# Fecon/Rayco Deutz engine issues



## driftless (Jan 13, 2009)

Hi all,

I'm dealing with a Fecon/Deutz engine failure. If anyone on here is dealing with, or has experienced, a similar failure (or a Rayco/Deutz failure), please contact me.

Jesse Bennett
[email protected]


----------



## CentaurG2 (Jan 13, 2009)

You will need to give us a little more information. I have run Deutz diesels in the past and they are almost indestructible. What problems are you having??


----------



## TDunk (Jan 13, 2009)

CentaurG2 said:


> You will need to give us a little more information. I have run Deutz diesels in the past and they are almost indestructible. What problems are you having??

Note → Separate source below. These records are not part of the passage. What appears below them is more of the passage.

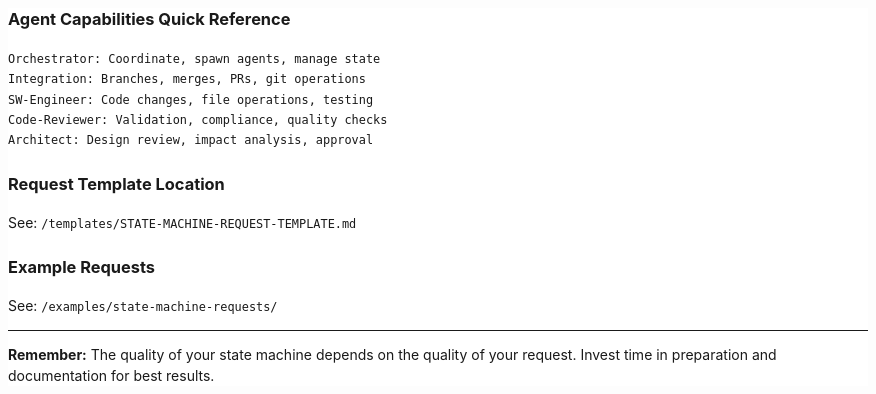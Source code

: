 ### Agent Capabilities Quick Reference
```
Orchestrator: Coordinate, spawn agents, manage state
Integration: Branches, merges, PRs, git operations
SW-Engineer: Code changes, file operations, testing
Code-Reviewer: Validation, compliance, quality checks
Architect: Design review, impact analysis, approval
```

### Request Template Location
See: `/templates/STATE-MACHINE-REQUEST-TEMPLATE.md`

### Example Requests
See: `/examples/state-machine-requests/`

---

**Remember:** The quality of your state machine depends on the quality of your request. Invest time in preparation and documentation for best results.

That's kind of what i was thinking. The only time i've ever seen those go bad is from operator error.


----------



## driftless (Jan 13, 2009)

Those having this issue will know what I'm talking about. Fecon FTX90s and Rayco C87s were made with Deutz engines that deliver fuel incorrectly and fail prematurely. They replace the original with a Deutz EMR engine or a Yanmar. I'm dealing with one now and looking for others with similar experience.

Jesse Bennett
[email protected]


----------



## Curbside (Jan 13, 2009)

The only time I've seen problems with the Deutz is when Bobcat used them in the large frame loaders. The owners who ran the crap out of them seemed to have no problems the ones that let them idle for long times and treated them real nice seemed to have problems. The word I know about the Deutz is treat it bad and punnish it and they run forever.


----------



## CentaurG2 (Jan 13, 2009)

The old stationary Detroit’s were reported to have similar problems. If left to idle, the diesel would “wash” down the cylinder and quickly ruin the motor. Either off or max RPM and they were fine. Sorry to hear about your troubles but I will look out for these engines in the future.


----------



## TDunk (Jan 13, 2009)

CentaurG2 said:


> The old stationary Detroit’s were reported to have similar problems. If left to idle, the diesel would “wash” down the cylinder and quickly ruin the motor. Either off or max RPM and they were fine. Sorry to hear about your troubles but I will look out for these engines in the future.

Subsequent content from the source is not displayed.